Most bacteria exist in very large populations, and the combination of high growth rates, short generation times, extensive horizontal gene transfer (HGT), and strong selection can lead to very high diversity along with variable levels of clonality1. For many applications, notably infectious disease epidemiology, robust classification systems that pragmatically and reproducibly differentiate variants at high resolution are essential. Multi-locus sequence typing (MLST) was developed to solve this problem, indexing sequence variation using a limited number, often as few as seven, housekeeping gene fragments without explicitly classifying them phylogenetically2. The sequence variation of these fragments is recorded as alleles and combinations of alleles as sequence types (STs) that can be organised into groups or clonal complexes (ccs), sometimes referred to as 'eBurst groups' (sBGs)3. As sequence capacity has increased, additional schemes with more loci have been introduced, including ribosomal MLST (rMLST, indexing the 53 ribosomal protein genes) and core genome (cgMLST, indexing all shared genes in a particular population); however, seven-locus classifications remain widely understood and used as a cornerstone for bacterial typing4,5.
Whilst defining alleles and sequence types are straightforward, as they are effectively summaries of sequence variation, representing higher-level groups, such as clonal complexes, is more problematic. In addition to HGT confusing purely phylogenetic approaches, the existence of intermediate variants can result in all variants merging into a single group. These problems are less intense for schemes with very large numbers of loci, but for seven-locus MLST schemes, pragmatic solutions have been adopted, such as defining clonal complexes with a central genotype5. However, while establishing a stable classification system, these approaches can misclassify STs into incorrect clonal complexes, as they rely on assumptions about the representativeness of the data set being analysed, which may or may not be correct. They can also be unstable to the addition of new data.

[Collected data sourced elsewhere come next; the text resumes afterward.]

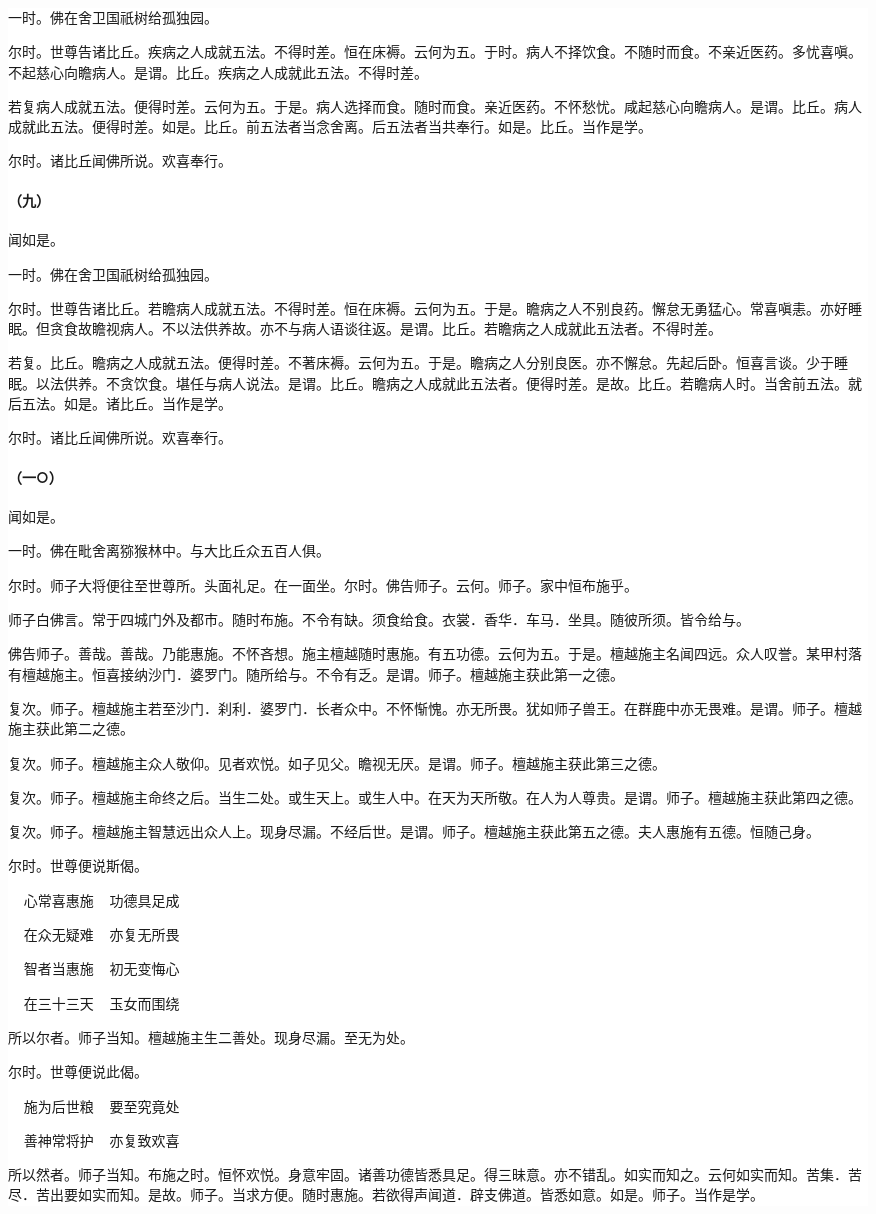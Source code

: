 一时。佛在舍卫国祇树给孤独园。

尔时。世尊告诸比丘。疾病之人成就五法。不得时差。恒在床褥。云何为五。于时。病人不择饮食。不随时而食。不亲近医药。多忧喜嗔。不起慈心向瞻病人。是谓。比丘。疾病之人成就此五法。不得时差。

若复病人成就五法。便得时差。云何为五。于是。病人选择而食。随时而食。亲近医药。不怀愁忧。咸起慈心向瞻病人。是谓。比丘。病人成就此五法。便得时差。如是。比丘。前五法者当念舍离。后五法者当共奉行。如是。比丘。当作是学。

尔时。诸比丘闻佛所说。欢喜奉行。

#### （九）

闻如是。

一时。佛在舍卫国祇树给孤独园。

尔时。世尊告诸比丘。若瞻病人成就五法。不得时差。恒在床褥。云何为五。于是。瞻病之人不别良药。懈怠无勇猛心。常喜嗔恚。亦好睡眠。但贪食故瞻视病人。不以法供养故。亦不与病人语谈往返。是谓。比丘。若瞻病之人成就此五法者。不得时差。

若复。比丘。瞻病之人成就五法。便得时差。不著床褥。云何为五。于是。瞻病之人分别良医。亦不懈怠。先起后卧。恒喜言谈。少于睡眠。以法供养。不贪饮食。堪任与病人说法。是谓。比丘。瞻病之人成就此五法者。便得时差。是故。比丘。若瞻病人时。当舍前五法。就后五法。如是。诸比丘。当作是学。

尔时。诸比丘闻佛所说。欢喜奉行。

#### （一○）

闻如是。

一时。佛在毗舍离猕猴林中。与大比丘众五百人俱。

尔时。师子大将便往至世尊所。头面礼足。在一面坐。尔时。佛告师子。云何。师子。家中恒布施乎。

师子白佛言。常于四城门外及都市。随时布施。不令有缺。须食给食。衣裳．香华．车马．坐具。随彼所须。皆令给与。

佛告师子。善哉。善哉。乃能惠施。不怀吝想。施主檀越随时惠施。有五功德。云何为五。于是。檀越施主名闻四远。众人叹誉。某甲村落有檀越施主。恒喜接纳沙门．婆罗门。随所给与。不令有乏。是谓。师子。檀越施主获此第一之德。

复次。师子。檀越施主若至沙门．刹利．婆罗门．长者众中。不怀惭愧。亦无所畏。犹如师子兽王。在群鹿中亦无畏难。是谓。师子。檀越施主获此第二之德。

复次。师子。檀越施主众人敬仰。见者欢悦。如子见父。瞻视无厌。是谓。师子。檀越施主获此第三之德。

复次。师子。檀越施主命终之后。当生二处。或生天上。或生人中。在天为天所敬。在人为人尊贵。是谓。师子。檀越施主获此第四之德。

复次。师子。檀越施主智慧远出众人上。现身尽漏。不经后世。是谓。师子。檀越施主获此第五之德。夫人惠施有五德。恒随己身。

尔时。世尊便说斯偈。

&nbsp;&nbsp;&nbsp;&nbsp;心常喜惠施&nbsp;&nbsp;&nbsp;&nbsp;功德具足成

&nbsp;&nbsp;&nbsp;&nbsp;在众无疑难&nbsp;&nbsp;&nbsp;&nbsp;亦复无所畏

&nbsp;&nbsp;&nbsp;&nbsp;智者当惠施&nbsp;&nbsp;&nbsp;&nbsp;初无变悔心

&nbsp;&nbsp;&nbsp;&nbsp;在三十三天&nbsp;&nbsp;&nbsp;&nbsp;玉女而围绕

所以尔者。师子当知。檀越施主生二善处。现身尽漏。至无为处。

尔时。世尊便说此偈。

&nbsp;&nbsp;&nbsp;&nbsp;施为后世粮&nbsp;&nbsp;&nbsp;&nbsp;要至究竟处

&nbsp;&nbsp;&nbsp;&nbsp;善神常将护&nbsp;&nbsp;&nbsp;&nbsp;亦复致欢喜

所以然者。师子当知。布施之时。恒怀欢悦。身意牢固。诸善功德皆悉具足。得三昧意。亦不错乱。如实而知之。云何如实而知。苦集．苦尽．苦出要如实而知。是故。师子。当求方便。随时惠施。若欲得声闻道．辟支佛道。皆悉如意。如是。师子。当作是学。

We have addressed this problem by leveraging the availability of large numbers of whole genome sequences and machine learning techniques. First, cgMLST data are analysed using the Neighbour Joining tree reconstruction method to establish clusters or 'Neighbour Groups' based on the similarity of their cgMLST profiles. Then, a supervised machine learning algorithm is used to optimally predict the membership of these clusters from fewer loci, such as the MLST loci. The trained algorithm enables a robust probabilistic assignment of a seven-locus genotype to a cluster defined with cgMLST data (Figure 1), which is especially helpful when whole genome sequence data are unavailable, for example, from clinical specimens, as WGS technology is not available or for legacy data. The algorithm is available as a command line tool accessible from https://github.com/bgrdessislava/NeighbourGroups.
An essential parameter for the NeighbourGroups model is the number of classification groups, which is user-defined and can be established empirically. For example, with a Campylobacter dataset of >10,000 isolates for which cgMLST data were available6, we performed a grid search to assess model performance for two to 100 classification groups (Figure 2). Model performance was evaluated with an adjusted Rand score, which determined whether two clusters were similar between the 'testing tree' and 'true tree'. An adjusted Rand score of >0.90 was defined as an excellent prediction, 0.80-0.90 good recovery of groups, 0.65-0.80 moderate recovery, and <0.65 poor recoveries, with low confidence in the reproducibility of the classification. This analysis indicated that, for this dataset, 20 NGroups gave an optimum performance, with an adjusted Rand score of 0.895, showing high agreement between the 20 groups assigned from cgMLST with those assigned from the seven-locus MLST data.
At the time of writing, there were more than 150 MLST schemes available for a wide range of microbial species, primarily bacteria, with hundreds of thousands of isolates typed to the level of seven loci MLST and, in many cases, also with cgMLST. Most of these can be found on the PubMLST website (https://www.pubmlst.org)7. From some MLST databases, notably those for Neisseria species8, Campylobacter jejuni. Campylobacter coli 6, and Salmonella enterica3, clonal complexes (or eBurst groups), have been defined using a variety of approaches, but for most data collections, such groups have not been rigorously defined or maintained. Given the variability of bacterial population structures, the number of different schemes and the number of isolates available, there is a need for a rational and automated approach to defining groups which can be applied to whole genome and MLST data. This is especially the case for pathogens for which it may not be possible to generate reliable whole genome sequence data from clinical specimens but where this information is beneficial. In addition, the Neighbour Group approach is easily implemented, and its assumptions easily understood, providing a pragmatic complement to other analysis approaches, many of which require whole genome sequences and high-capacity computing 9,10. A final advantage is that the approach indicates the confidence with which seven locus data can be assigned to whole genome sequence groups.